Datavault-UK / automate-dv

A free to use dbt package for creating and loading Data Vault 2.0 compliant Data Warehouses (powered by dbt, an open source data engineering tool, registered trademark of dbt Labs)
https://www.automate-dv.com
Apache License 2.0
478 stars 114 forks source link

[BUG] DataBricks SHA hash not being cast as binary #219

Closed UselessAlias closed 3 weeks ago

UselessAlias commented 6 months ago

Describe the bug Noticed that the databricks SHA hashing algorithm is not casting the column to a binary type leaving it as a string. Environment

dbt version: 1.6.0 automate_dv version: 0.10.1 Database/Platform: DataBricks

To Reproduce Steps to reproduce the behavior: Run the staging macro on DataBricks using the sha algorithm. The resulting column will be a string rather than binary.

Expected behavior The hash keys should be binarys as expected by the DV methodology.

Additional context Appears in the code that there is an existing cast binary implementation for DataBricks which is being used on the MD5 hashing algorithm. This just need to be applied to the SHA version as well.

Screenshots

Screenshot 2023-12-14 at 09 38 36 Screenshot 2023-12-14 at 09 38 40

AB#5354

DVAlexHiggs commented 6 months ago

Hi! Thanks for this. We are aware of hashing issues and are planning a fix across the board. Our original design decisions on this weren't the best!

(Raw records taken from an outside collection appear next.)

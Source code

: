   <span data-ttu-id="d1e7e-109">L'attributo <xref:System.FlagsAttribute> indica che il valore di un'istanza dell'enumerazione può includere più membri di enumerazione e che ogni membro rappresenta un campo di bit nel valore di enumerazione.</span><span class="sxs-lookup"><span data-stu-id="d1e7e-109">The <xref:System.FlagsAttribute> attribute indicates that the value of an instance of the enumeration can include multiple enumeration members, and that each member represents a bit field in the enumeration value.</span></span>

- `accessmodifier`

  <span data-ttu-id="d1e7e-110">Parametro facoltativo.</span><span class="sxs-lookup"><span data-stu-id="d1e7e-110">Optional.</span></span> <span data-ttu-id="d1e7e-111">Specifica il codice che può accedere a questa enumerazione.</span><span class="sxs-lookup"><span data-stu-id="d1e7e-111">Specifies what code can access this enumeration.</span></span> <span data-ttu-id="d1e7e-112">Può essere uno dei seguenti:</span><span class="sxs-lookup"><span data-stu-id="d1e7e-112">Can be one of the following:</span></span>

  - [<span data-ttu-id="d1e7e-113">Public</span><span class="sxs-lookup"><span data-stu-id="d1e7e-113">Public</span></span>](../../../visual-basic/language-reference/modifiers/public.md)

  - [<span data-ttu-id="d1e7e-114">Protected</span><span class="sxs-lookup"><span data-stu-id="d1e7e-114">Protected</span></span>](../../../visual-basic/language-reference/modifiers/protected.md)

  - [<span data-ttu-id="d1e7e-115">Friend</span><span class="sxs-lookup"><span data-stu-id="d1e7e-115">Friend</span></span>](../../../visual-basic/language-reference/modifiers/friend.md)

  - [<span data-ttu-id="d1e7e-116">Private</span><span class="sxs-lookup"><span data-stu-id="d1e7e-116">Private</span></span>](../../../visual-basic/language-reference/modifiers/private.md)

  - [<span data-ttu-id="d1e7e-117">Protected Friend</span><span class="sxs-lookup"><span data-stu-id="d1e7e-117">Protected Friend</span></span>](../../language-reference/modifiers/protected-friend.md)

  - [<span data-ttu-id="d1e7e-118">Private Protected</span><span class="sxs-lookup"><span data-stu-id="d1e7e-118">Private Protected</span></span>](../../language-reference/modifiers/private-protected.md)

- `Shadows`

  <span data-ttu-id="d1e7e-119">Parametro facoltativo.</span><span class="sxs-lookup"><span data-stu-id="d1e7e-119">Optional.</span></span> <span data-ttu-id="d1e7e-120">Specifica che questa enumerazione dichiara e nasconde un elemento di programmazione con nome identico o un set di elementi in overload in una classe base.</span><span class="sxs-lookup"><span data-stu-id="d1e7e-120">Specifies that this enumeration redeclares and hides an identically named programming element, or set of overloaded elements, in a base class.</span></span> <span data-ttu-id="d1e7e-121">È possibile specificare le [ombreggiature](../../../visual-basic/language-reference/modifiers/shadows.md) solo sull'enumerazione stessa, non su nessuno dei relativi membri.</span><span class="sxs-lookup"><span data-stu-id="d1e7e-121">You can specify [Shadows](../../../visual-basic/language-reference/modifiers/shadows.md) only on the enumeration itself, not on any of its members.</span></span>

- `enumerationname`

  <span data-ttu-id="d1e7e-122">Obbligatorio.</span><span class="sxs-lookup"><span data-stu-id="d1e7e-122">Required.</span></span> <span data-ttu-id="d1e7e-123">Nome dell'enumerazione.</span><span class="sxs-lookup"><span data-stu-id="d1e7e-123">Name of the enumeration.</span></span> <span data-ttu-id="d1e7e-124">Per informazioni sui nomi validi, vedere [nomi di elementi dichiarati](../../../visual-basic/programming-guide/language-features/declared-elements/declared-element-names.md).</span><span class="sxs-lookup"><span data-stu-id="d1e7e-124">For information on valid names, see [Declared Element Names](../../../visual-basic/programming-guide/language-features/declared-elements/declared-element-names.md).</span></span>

DVAlexHiggs commented 4 months ago

Hi @UselessAlias Just to let you know, our next release will introduce opt-in (so we don't break things for everyone!) support for what we're calling "Native hashing" for this. For those interested, this will also provide the same resolution for BigQuery which is also handicapped by strings at the moment. Thanks for your patience

DVAlexHiggs commented 3 weeks ago

Fixed and released in v0.11.0, Thank you for your patience on this one!

If the issue persists, please re-open this issue.